Part of the equation here would be the relatively low difference in price, percentage-wise. Only 20% more for some extra perks and to support a project they like? Why not? Compare to the rate after the price was lowered to $19.88, which means a 50% (!) increase for Prime, and the ratio of buyers choosing that option was basically halved. Many of the long-time fans interested in paying more to back the project will have already done so anyway. (Though also note that data for the latter period was only collected for about a month, because the Prime tier was removed as of the Beta release. That said, I don’t suspect we’d see much of a difference if I continued to sell that tier--it was removed primarily because development was entering a new phase, and keeping the “early supporters” tier active for much longer didn’t seem right.)

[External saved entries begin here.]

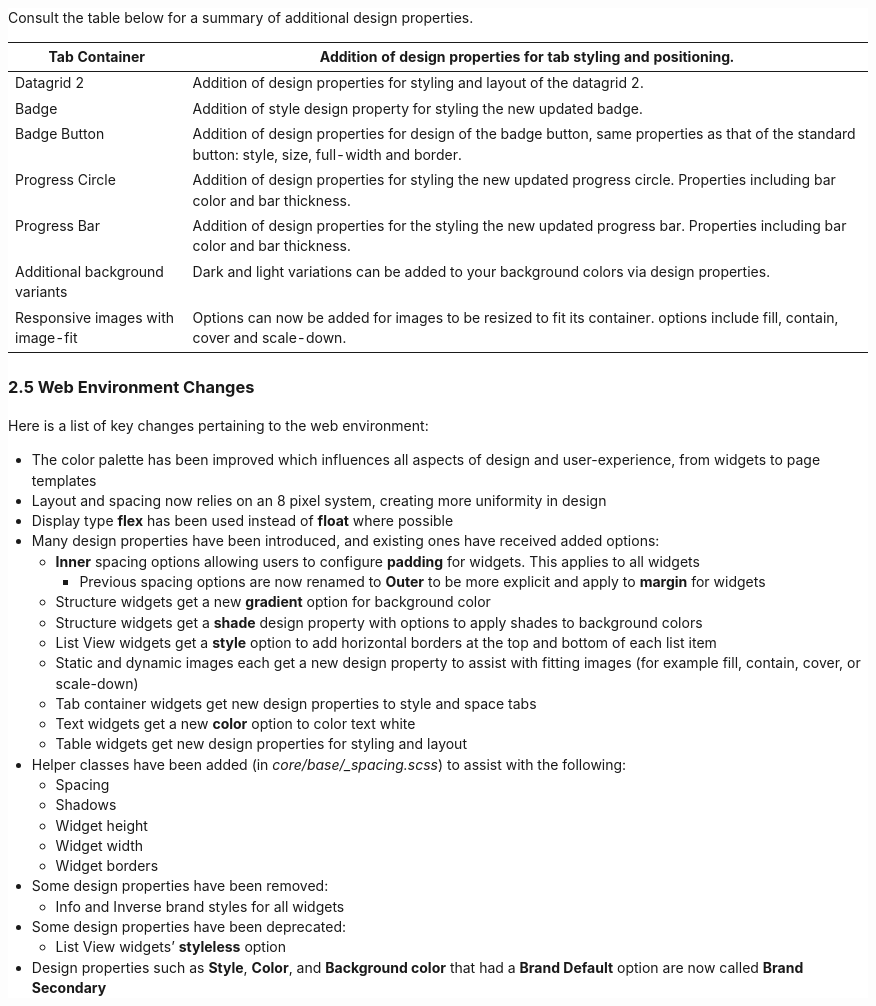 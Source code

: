 Consult the table below for a summary of additional design properties.

| Tab Container                    | Addition of design properties for tab styling and positioning. |
| --- | --- |
| Datagrid 2                       | Addition of design properties for styling and layout of the datagrid 2. |
| Badge                            | Addition of style design property for styling the new updated badge. |
| Badge Button                     | Addition of design properties for design of the badge button, same properties as that of the standard button: style, size, full-width and border. |
| Progress Circle                  | Addition of design properties for styling the new updated progress circle. Properties including bar color and bar thickness. |
| Progress Bar                     | Addition of design properties for the styling the new updated progress bar. Properties including bar color and bar thickness. |
| Additional background variants   | Dark and light variations can be added to your background colors via design properties. |
| Responsive images with image-fit | Options can now be added for images to be resized to fit its container. options include fill, contain, cover and scale-down. |

### 2.5 Web Environment Changes

Here is a list of key changes pertaining to the web environment:

* The color palette has been improved which influences all aspects of design and user-experience, from widgets to page templates
* Layout and spacing now relies on an 8 pixel system, creating more uniformity in design
* Display type **flex** has been used instead of **float** where possible
* Many design properties have been introduced, and existing ones have received added options:
    * **Inner** spacing options allowing users to configure **padding** for widgets. This applies to all widgets
        * Previous spacing options are now renamed to **Outer** to be more explicit and apply to **margin** for widgets
    * Structure  widgets get a new **gradient** option for background color
    * Structure  widgets get a **shade** design property with options to apply shades to background colors
    * List View widgets get a **style** option to add horizontal borders at the top and bottom of each list item
    * Static and dynamic images each get a new design property to assist with fitting images (for example fill, contain, cover, or scale-down)
    * Tab container widgets get new design properties to style and space tabs
    * Text widgets get a new **color** option to color text white
    * Table widgets get new design properties for styling and layout
* Helper classes have been added (in *core/base/_spacing.scss*) to assist with the following:
    * Spacing
    * Shadows
    * Widget height
    * Widget width
    * Widget borders
* Some design properties have been removed:
    * Info and Inverse brand styles for all widgets
* Some design properties have been deprecated:
    * List View widgets’ **styleless** option
* Design properties such as **Style**, **Color**, and **Background color** that had a **Brand Default** option are now called **Brand Secondary**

In the end I’m very glad I chose to handle tiers and pricing the way I did, because otherwise Cogmind wouldn’t have gotten nearly as much pre-Steam development as it has! Lowering to $19.88 sooner also probably would’ve been a bad move based on what I’m seeing now, since over the long term there’s been no noticeable increase in the raw number of buyers. Anything in the $19-$30 range really falls into the “too expensive” category for a lot of people, even more so if it’s not on Steam where the convenience of purchases can take some of the edge off a price, or where there’s more likely to be some sort of discount to provide additional impetus. (I’m still not working at getting more exposure to make up for the loss in revenue per player--it’s just the same old social media channels--but that’s why I chose April/May to do this, around when it’s time to transition to Steam.)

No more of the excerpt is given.